> _Exercise instructions_
Restate all entries word for word, minus pictures.

> _Material supplied_

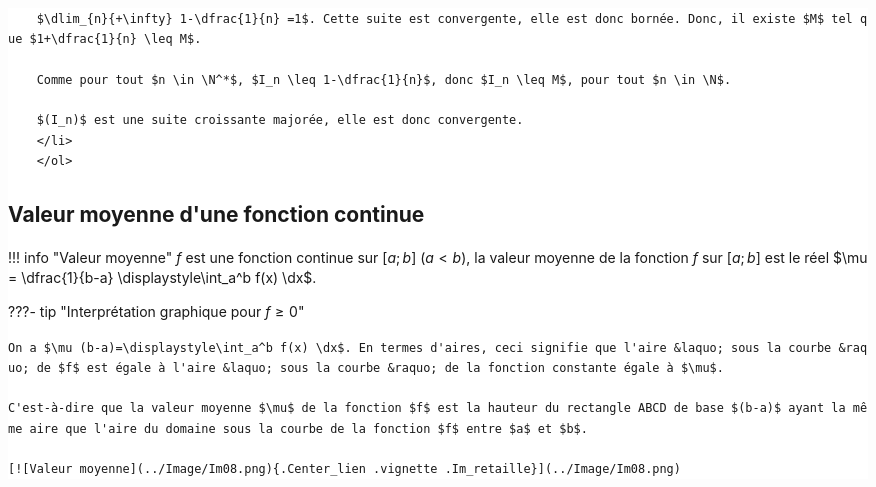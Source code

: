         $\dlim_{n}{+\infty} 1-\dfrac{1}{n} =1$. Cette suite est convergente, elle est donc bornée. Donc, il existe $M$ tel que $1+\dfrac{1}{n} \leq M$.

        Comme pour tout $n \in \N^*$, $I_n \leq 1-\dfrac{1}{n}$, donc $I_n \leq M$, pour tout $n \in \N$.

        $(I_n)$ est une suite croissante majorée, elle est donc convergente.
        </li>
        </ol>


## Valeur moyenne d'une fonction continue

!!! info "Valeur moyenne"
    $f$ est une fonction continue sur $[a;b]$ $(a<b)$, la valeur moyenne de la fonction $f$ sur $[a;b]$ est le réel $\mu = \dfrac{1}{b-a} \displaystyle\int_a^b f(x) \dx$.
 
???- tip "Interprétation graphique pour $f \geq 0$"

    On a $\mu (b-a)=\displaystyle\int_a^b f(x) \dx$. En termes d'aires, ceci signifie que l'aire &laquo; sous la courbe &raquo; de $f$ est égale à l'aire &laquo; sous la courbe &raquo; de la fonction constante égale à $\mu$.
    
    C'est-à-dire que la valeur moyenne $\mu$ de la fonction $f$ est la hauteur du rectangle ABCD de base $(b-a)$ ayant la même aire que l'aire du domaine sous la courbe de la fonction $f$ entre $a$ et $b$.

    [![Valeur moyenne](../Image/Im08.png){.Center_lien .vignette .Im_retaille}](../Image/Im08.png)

> _Exercise response_
Source code

:         $\dlim_{n}{+\infty} 1-\dfrac{1}{n} =1$. Cette suite est convergente, elle est donc bornée. Donc, il existe $M$ tel que $1+\dfrac{1}{n} \leq M$.

        Comme pour tout $n \in \N^*$, $I_n \leq 1-\dfrac{1}{n}$, donc $I_n \leq M$, pour tout $n \in \N$.

        $(I_n)$ est une suite croissante majorée, elle est donc convergente.
        </li>
        </ol>


## Valeur moyenne d'une fonction continue

!!! info "Valeur moyenne"
    $f$ est une fonction continue sur $[a;b]$ $(a<b)$, la valeur moyenne de la fonction $f$ sur $[a;b]$ est le réel $\mu = \dfrac{1}{b-a} \displaystyle\int_a^b f(x) \dx$.
 
???- tip "Interprétation graphique pour $f \geq 0$"

    On a $\mu (b-a)=\displaystyle\int_a^b f(x) \dx$. En termes d'aires, ceci signifie que l'aire &laquo; sous la courbe &raquo; de $f$ est égale à l'aire &laquo; sous la courbe &raquo; de la fonction constante égale à $\mu$.
    
    C'est-à-dire que la valeur moyenne $\mu$ de la fonction $f$ est la hauteur du rectangle ABCD de base $(b-a)$ ayant la même aire que l'aire du domaine sous la courbe de la fonction $f$ entre $a$ et $b$.

    [![Valeur moyenne](../Image/Im08.png){.Center_lien .vignette .Im_retaille}](../Image/Im08.png)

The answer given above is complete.